▶

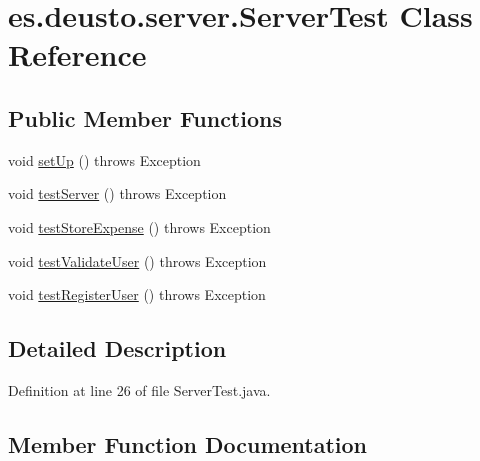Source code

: \hypertarget{classes_1_1deusto_1_1server_1_1_server_test}{}\section{es.\+deusto.\+server.\+Server\+Test Class Reference}
\label{classes_1_1deusto_1_1server_1_1_server_test}
\subsection*{Public Member Functions}
\begin{DoxyCompactItemize}
\item 
void \hyperlink{classes_1_1deusto_1_1server_1_1_server_test_af715b0b972d52aaa4d90bf086f990921}{set\+Up} ()  throws Exception 
\item 
void \hyperlink{classes_1_1deusto_1_1server_1_1_server_test_a9c697e77e1422a1d0835f6e6a38036f4}{test\+Server} ()  throws Exception 
\item 
void \hyperlink{classes_1_1deusto_1_1server_1_1_server_test_a7406203a7ff08400597008ca722f6205}{test\+Store\+Expense} ()  throws Exception 
\item 
void \hyperlink{classes_1_1deusto_1_1server_1_1_server_test_af493f29fde42af9e7d4c065f49bf8502}{test\+Validate\+User} ()  throws Exception 
\item 
void \hyperlink{classes_1_1deusto_1_1server_1_1_server_test_ab50ebca6957682f2a7e6e51dc06278cf}{test\+Register\+User} ()  throws Exception 
\end{DoxyCompactItemize}


\subsection{Detailed Description}


Definition at line 26 of file Server\+Test.\+java.



\subsection{Member Function Documentation}
\mbox{\label{classes_1_1deusto_1_1server_1_1_server_test_af715b0b972d52aaa4d90bf086f990921}} 
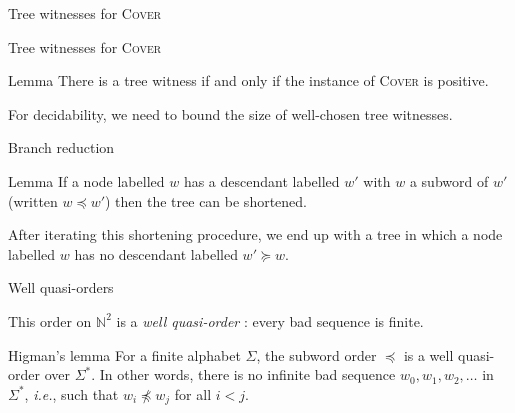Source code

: \documentclass{beamer}
\newcommand{\COVER}{\textsc{Cover}\xspace}
\begin{document}
\begin{frame}{Tree witnesses for \COVER}
	
	\centering
	
	
\end{frame}

\begin{frame}{Tree witnesses for \COVER}
	\begin{center}
	\resizebox{!}{4.5cm}{
	
	}
	\end{center}
\pause

\begin{block}{Lemma}
There is a tree witness if and only if the instance of \COVER is positive.  
\end{block}
For decidability, we need to bound the size of well-chosen tree witnesses.
\end{frame}

\begin{frame}{Branch reduction}
	
	\begin{block}{Lemma}
		If a node labelled $w$ has a descendant labelled $w'$ with $w$ a subword of $w'$ (written $w \preceq w'$) then the tree can be shortened.
	\end{block}
	\begin{center}
	
	\end{center}
	\pause \pause \pause
	\vspace{-1cm}
	
	After iterating this shortening procedure, we end up with a tree in which a node labelled $w$ has no descendant labelled $w' \succeq w$. 
\end{frame}


\begin{frame}{Well quasi-orders}
		 
		
		
		
		
		This order on $\mathbb{N}^2$ is a \emph{well quasi-order} : every bad sequence is finite.

			\begin{block}{Higman's lemma}
		For a finite alphabet $\Sigma$, the subword order $\preceq$ is a well quasi-order over $\Sigma^*$. In other words, there is no infinite bad sequence $w_0, w_1, w_2, \ldots$ in $\Sigma^*$, \emph{i.e.}, such that $w_i \npreceq w_j$ for all $i<j$.
	\end{block}
\end{frame}
\end{document}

◀

## WHAT THE TASK REQUIRES
Scan the records above for the string "begin", and copy every line where it turns up.

## TASK RESPONSE
\begin{DoxyCompactItemize}
\begin{document}
\begin{frame}{Tree witnesses for \COVER}
\begin{frame}{Tree witnesses for \COVER}
	\begin{center}
\begin{block}{Lemma}
\begin{frame}{Branch reduction}
	\begin{block}{Lemma}
	\begin{center}
\begin{frame}{Well quasi-orders}
			\begin{block}{Higman's lemma}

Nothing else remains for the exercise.